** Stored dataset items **
---

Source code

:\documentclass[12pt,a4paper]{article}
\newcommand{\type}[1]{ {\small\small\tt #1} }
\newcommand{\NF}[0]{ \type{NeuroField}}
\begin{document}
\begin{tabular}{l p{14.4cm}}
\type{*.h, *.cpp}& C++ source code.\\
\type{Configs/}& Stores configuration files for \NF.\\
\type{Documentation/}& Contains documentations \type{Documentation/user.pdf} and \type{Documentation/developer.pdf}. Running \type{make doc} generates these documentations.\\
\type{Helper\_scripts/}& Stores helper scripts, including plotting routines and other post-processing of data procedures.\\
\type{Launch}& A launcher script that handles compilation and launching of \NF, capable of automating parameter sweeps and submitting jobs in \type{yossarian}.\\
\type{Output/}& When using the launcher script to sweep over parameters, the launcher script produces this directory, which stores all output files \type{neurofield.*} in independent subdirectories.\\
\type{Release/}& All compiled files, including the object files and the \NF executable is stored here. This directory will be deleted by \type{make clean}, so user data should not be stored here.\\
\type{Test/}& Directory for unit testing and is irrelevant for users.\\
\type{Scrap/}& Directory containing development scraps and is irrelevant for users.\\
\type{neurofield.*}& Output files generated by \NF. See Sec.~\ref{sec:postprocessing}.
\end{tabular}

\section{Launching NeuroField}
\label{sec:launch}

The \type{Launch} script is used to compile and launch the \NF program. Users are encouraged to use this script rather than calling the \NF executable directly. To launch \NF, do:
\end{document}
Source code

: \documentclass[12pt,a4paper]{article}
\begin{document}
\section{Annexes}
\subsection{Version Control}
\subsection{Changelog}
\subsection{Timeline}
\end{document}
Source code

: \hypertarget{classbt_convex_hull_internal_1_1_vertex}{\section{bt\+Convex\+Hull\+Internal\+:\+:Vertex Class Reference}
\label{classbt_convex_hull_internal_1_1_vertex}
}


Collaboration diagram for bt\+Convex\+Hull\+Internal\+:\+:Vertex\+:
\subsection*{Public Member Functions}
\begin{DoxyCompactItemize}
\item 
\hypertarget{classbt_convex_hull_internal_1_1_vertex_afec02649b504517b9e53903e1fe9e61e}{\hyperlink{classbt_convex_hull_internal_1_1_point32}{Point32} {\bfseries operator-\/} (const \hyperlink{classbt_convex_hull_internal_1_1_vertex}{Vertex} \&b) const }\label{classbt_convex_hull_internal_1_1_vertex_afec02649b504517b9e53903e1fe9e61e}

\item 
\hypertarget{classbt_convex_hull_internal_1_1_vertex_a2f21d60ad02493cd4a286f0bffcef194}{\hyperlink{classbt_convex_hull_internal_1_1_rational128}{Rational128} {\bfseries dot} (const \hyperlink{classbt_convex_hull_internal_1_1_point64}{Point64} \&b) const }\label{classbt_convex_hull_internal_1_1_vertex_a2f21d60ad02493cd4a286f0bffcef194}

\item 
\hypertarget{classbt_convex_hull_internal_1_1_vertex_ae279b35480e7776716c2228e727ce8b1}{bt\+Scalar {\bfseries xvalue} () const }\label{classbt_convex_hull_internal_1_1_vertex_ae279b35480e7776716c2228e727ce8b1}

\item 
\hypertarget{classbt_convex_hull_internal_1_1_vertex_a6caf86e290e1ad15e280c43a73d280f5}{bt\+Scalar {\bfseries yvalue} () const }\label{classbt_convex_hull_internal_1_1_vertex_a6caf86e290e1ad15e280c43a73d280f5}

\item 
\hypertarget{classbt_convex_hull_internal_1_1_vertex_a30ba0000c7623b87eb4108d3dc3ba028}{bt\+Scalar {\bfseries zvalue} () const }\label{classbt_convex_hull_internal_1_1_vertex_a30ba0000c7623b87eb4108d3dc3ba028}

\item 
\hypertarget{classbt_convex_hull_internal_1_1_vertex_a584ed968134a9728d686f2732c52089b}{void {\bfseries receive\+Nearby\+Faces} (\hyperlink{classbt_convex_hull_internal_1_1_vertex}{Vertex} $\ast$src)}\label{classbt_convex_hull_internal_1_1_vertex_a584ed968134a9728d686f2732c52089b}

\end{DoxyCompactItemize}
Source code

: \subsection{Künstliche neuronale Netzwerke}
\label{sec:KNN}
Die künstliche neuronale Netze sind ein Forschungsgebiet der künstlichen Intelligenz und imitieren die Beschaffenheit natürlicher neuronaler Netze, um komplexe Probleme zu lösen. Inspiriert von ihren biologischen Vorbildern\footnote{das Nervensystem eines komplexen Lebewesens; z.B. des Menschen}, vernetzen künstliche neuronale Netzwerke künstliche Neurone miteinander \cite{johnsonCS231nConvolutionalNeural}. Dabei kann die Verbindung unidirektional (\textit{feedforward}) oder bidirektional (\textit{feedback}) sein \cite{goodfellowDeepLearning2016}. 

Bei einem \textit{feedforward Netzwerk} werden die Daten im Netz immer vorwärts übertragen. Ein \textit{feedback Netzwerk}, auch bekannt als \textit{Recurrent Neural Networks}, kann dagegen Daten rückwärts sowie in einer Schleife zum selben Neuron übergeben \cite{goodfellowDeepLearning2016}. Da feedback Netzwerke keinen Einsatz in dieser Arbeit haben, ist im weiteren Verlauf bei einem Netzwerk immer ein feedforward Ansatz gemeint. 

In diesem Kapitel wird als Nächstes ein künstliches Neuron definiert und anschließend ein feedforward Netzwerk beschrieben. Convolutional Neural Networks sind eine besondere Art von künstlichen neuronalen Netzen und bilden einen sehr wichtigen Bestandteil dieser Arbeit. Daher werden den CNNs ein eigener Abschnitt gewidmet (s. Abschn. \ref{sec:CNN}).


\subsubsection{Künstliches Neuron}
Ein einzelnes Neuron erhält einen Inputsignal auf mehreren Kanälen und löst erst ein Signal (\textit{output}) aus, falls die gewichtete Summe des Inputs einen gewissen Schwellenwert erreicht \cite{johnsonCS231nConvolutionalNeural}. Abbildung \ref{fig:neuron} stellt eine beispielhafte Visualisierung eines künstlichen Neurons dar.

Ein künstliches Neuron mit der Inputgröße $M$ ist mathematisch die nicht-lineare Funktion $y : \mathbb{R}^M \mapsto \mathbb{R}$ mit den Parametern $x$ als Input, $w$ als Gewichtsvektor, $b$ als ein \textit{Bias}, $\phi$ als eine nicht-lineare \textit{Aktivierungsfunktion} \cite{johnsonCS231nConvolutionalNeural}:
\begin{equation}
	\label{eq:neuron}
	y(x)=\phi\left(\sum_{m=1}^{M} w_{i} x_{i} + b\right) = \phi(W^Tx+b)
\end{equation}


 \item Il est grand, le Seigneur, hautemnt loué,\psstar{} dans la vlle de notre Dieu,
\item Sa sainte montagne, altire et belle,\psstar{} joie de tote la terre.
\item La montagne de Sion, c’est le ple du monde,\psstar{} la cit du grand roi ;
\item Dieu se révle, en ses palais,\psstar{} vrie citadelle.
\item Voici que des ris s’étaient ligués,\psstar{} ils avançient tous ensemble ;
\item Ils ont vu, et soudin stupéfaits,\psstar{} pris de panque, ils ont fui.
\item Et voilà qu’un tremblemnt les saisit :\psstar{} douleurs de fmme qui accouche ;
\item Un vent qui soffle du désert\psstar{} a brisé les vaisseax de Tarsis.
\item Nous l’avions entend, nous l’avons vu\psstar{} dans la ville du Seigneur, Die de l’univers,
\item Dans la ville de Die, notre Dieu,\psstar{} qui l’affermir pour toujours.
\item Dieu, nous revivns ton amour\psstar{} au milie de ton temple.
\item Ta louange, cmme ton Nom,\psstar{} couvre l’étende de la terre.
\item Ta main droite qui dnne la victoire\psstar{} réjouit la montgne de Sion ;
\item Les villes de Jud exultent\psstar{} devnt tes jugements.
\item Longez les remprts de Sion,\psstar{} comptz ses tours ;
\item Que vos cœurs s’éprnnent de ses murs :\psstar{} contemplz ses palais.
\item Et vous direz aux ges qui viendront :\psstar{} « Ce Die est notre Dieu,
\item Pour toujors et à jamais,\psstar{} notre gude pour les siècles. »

---

** Task requirements **
Please copy only the lines between the first line of the entries and the line with "files for \NF.\\", keeping those two end lines as well, exactly as written.

** Exercise answer **
Source code

:\documentclass[12pt,a4paper]{article}
\newcommand{\type}[1]{ {\small\small\tt #1} }
\newcommand{\NF}[0]{ \type{NeuroField}}
\begin{document}
\begin{tabular}{l p{14.4cm}}
\type{*.h, *.cpp}& C++ source code.\\
\type{Configs/}& Stores configuration files for \NF.\\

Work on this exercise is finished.